Measuring “Preventing”

Given what was done for Creating, I’ll assume that defensive measures require three seasons of data for a more accurate assessment. Here are the twelve players with the lowest xGA60 (expected goals against per 60 minutes) over the last three seasons. As with Creating, players had to play at least half of the games in each of those three seasons to qualify for evaluation.

This list shows us players from defensive teams (Minnesota, Carolina), players who play against third- and fourth-line forwards (Corey Perry, Derek Ryan), and players who are heavily used in offensive situations (Robertson, Reinhart, and Perry). We should expect players who play against lesser opponents and/or who start most of their shifts in the offensive zone to have better-than-average xGA60 data.

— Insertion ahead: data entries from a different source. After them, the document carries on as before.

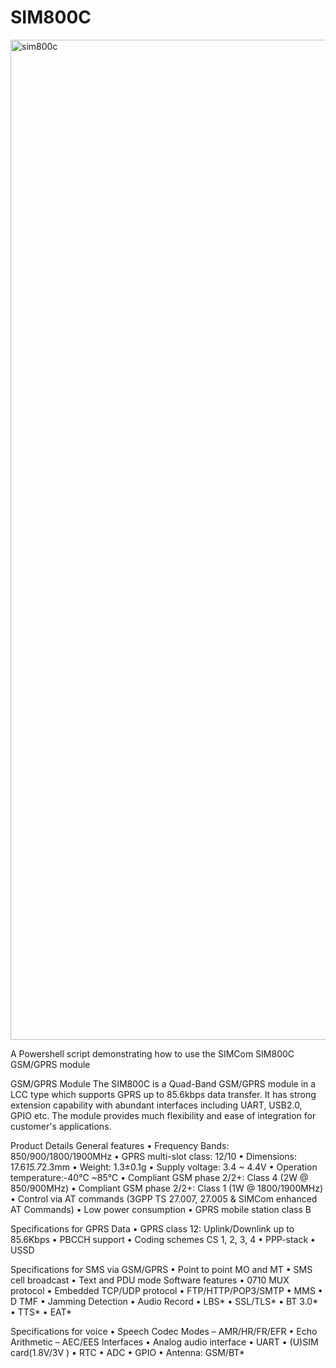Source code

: # SIM800C




<img width="1600" height="1600" alt="sim800c" src="https://github.com/user-attachments/assets/5e361cc0-a5ad-4308-9008-102012de3010" />


A Powershell script demonstrating how to use the SIMCom SIM800C GSM/GPRS module

GSM/GPRS Module
The SIM800C is a Quad-Band GSM/GPRS module in a LCC type which supports GPRS up to 85.6kbps data transfer. It has strong extension capability with abundant interfaces including UART, USB2.0, GPIO etc. The module provides much flexibility and ease of integration for customer's applications.

Product Details
General features
• Frequency Bands: 850/900/1800/1900MHz
• GPRS multi-slot class: 12/10
• Dimensions: 17.6*15.7*2.3mm
• Weight: 1.3±0.1g
• Supply voltage: 3.4 ~ 4.4V
• Operation temperature:-40℃ ~85℃
• Compliant GSM phase 2/2+: Class 4 (2W @ 850/900MHz)
• Compliant GSM phase 2/2+: Class 1 (1W @ 1800/1900MHz)
• Control via AT commands (3GPP TS 27.007, 27.005 & SIMCom enhanced AT Commands)
• Low power consumption
• GPRS mobile station class B
 
Specifications for GPRS Data
• GPRS class 12: Uplink/Downlink up to 85.6Kbps
• PBCCH support
• Coding schemes CS 1, 2, 3, 4
• PPP-stack
• USSD
 
Specifications for SMS via GSM/GPRS
• Point to point MO and MT
• SMS cell broadcast
• Text and PDU mode
Software features
• 0710 MUX protocol
• Embedded TCP/UDP protocol
• FTP/HTTP/POP3/SMTP
• MMS
• D TMF
• Jamming Detection
• Audio Record
• LBS*
• SSL/TLS*
• BT 3.0*
• TTS*
• EAT*
 
Specifications for voice
• Speech Codec Modes
– AMR/HR/FR/EFR
• Echo Arithmetic
– AEC/EES
Interfaces
• Analog audio interface
• UART
• (U)SIM card(1.8V/3V )
• RTC
• ADC
• GPIO
• Antenna: GSM/BT*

The most egregious member of this top twelve is Corey Perry, a fourth-line forward who plays against fourth-line opponents and who gets a lot of offensive zone faceoffs. He gets offensive zone faceoffs because he is a defensive liability. He made this list as a result of where he starts and who he plays against.

Using team-relative xGA60 (TRxGA60) would produce a list of players who have good xGA60 data on teams that overall are less defensive in nature. Of the twelve players above, the two with the best TRxGA60 are Derek Ryan and Sam Reinhart. The players from Minnesota and Carolina would be penalized because their entire team plays defensively: that is very unfair to them.

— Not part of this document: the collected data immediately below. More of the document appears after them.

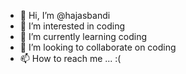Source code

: - 👋 Hi, I’m @hajasbandi
- 👀 I’m interested in coding
- 🌱 I’m currently learning coding
- 💞️ I’m looking to collaborate on coding
- 📫 How to reach me ... :( 

<!---
hajasbandi/hajasbandi is a ✨ special ✨ repository because its `README.md` (this file) appears on your GitHub profile.
You can click the Preview link to take a look at your changes.
--->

In my opinion expected goals against data, by itself, cannot be used to identify the better defensive players. The best defensive players are placed in situations that naturally increase their xGA60 statistics: they are given lots of defensive zone starts and they constantly have to battle against the opponents’ best offensive players.

Measuring “Preventing” in a Dream World

What is needed to measure a player’s defensive contribution? Situational Expected Goals Against (sxGA), which would estimate what an average player’s expected goals against data should be, given where he started his shift (offensive zone, defensive zone, neutral zone, or on-the-fly line change). Ideally, it would also consider whom he was playing against, such as whether he was on the ice against Zack Hyman or against Zack Kasian.

Determining sxGA is a level of data manipulation that I don’t want to get into, for two reasons. I started Stapled To The Bench with the goal of using freely available season-level data while using Excel as my data manipulation software.

The data needed for sxGA, play-by-play and time-on-ice reports, is not freely available at the season level. They are freely available at the game level, but I’m not about to individually copy more than 10,000 reports (three seasons, 82 games per team, 32 teams, three reports per game) to get the necessary set of base data.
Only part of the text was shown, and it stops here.